Stored data entries:
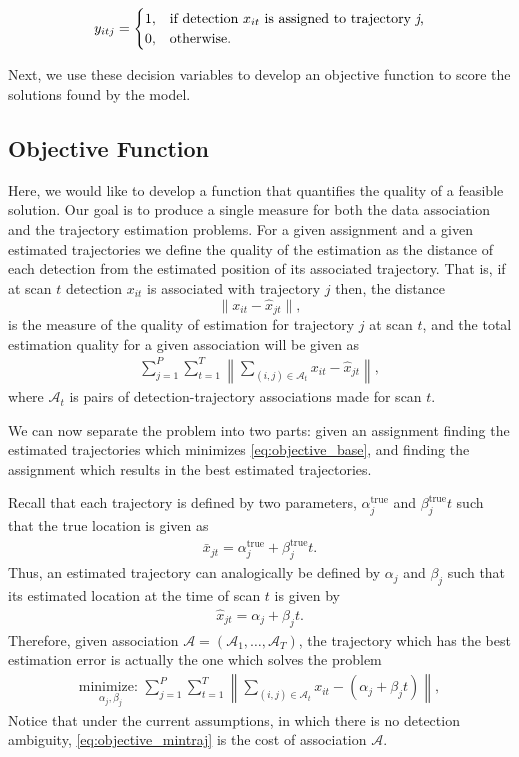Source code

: \begin{align}
y_{itj} =
\begin{cases}
1, & \text{if detection $x_{it}$ is assigned to trajectory \textit{j},} \\
0, & \text{otherwise.}
\end{cases}
\end{align}

Next, we use these decision variables to develop an objective function to score the solutions found by the model. 

\subsection{Objective Function}
Here, we would like to develop a function that quantifies the quality of a feasible solution. Our goal is to produce a single measure for both the data association and the trajectory estimation problems. For a given assignment and a given estimated trajectories we define the quality of the estimation as the distance of each detection from the estimated position of its associated trajectory. That is, if at scan $t$ detection $x_{it}$ is associated with trajectory $j$ then, the distance 
$$\|x_{it}-\hat{x}_{jt}\|,$$
is the measure of the quality of estimation for trajectory $j$ at scan $t$, and the total estimation quality for a given association will be given as 
\begin{align}\label{eq:objective_base}
\sum_{j=1}^P\sum_{t=1}^T\left\|\sum_{(i,j)\in \mathcal{A}_{t}} x_{it} - \hat{x}_{jt}\right\|,
\end{align} 
where $\mathcal{A}_t$ is pairs of detection-trajectory associations made for scan $t$. 

We can now separate the problem into two parts: given an assignment finding the estimated trajectories which minimizes \eqref{eq:objective_base}, and finding the assignment which results in the best estimated trajectories.

Recall that each trajectory is defined by two parameters, $\alpha^{\text{true}}_{j}$ and $\beta^{\text{true}}_{j}t$ such that the true location is given as 
\begin{align}
	\bar{x}_{jt} = \alpha^{\text{true}}_{j} + \beta^{\text{true}}_{j}t.
\end{align}
Thus, an estimated trajectory can analogically be defined by  $\alpha_{j}$ and $\beta_{j}$ such that its estimated location at the time of scan $t$ is given by
\begin{align}
	\hat{x}_{jt} =  \alpha_{j} + \beta_{j}t.
\end{align}
Therefore, given association $\mathcal{A}=(\mathcal{A}_1,\ldots,\mathcal{A}_T)$, the trajectory which has the best estimation error is actually the one which solves the problem
\begin{align}\label{eq:objective_mintraj}
\underset{\alpha_{j}, \beta_{j}}{\text{minimize: }}\sum_{j=1}^P\sum_{t=1}^T\left\|\sum_{(i,j)\in \mathcal{A}_{t}} x_{it} - (\alpha_{j} + \beta_{j}t)\right\|,
\end{align} 
Notice that under the current assumptions, in which there is no detection ambiguity, \eqref{eq:objective_mintraj} is the cost of association $\mathcal{A}$.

◆ **Exercise aim**
Give again only the lines starting at the one that contains "Thus, an estimated" and running to the end of the data.

◆ **Solved problem**
Thus, an estimated trajectory can analogically be defined by  $\alpha_{j}$ and $\beta_{j}$ such that its estimated location at the time of scan $t$ is given by
\begin{align}
	\hat{x}_{jt} =  \alpha_{j} + \beta_{j}t.
\end{align}
Therefore, given association $\mathcal{A}=(\mathcal{A}_1,\ldots,\mathcal{A}_T)$, the trajectory which has the best estimation error is actually the one which solves the problem
\begin{align}\label{eq:objective_mintraj}
\underset{\alpha_{j}, \beta_{j}}{\text{minimize: }}\sum_{j=1}^P\sum_{t=1}^T\left\|\sum_{(i,j)\in \mathcal{A}_{t}} x_{it} - (\alpha_{j} + \beta_{j}t)\right\|,
\end{align} 
Notice that under the current assumptions, in which there is no detection ambiguity, \eqref{eq:objective_mintraj} is the cost of association $\mathcal{A}$.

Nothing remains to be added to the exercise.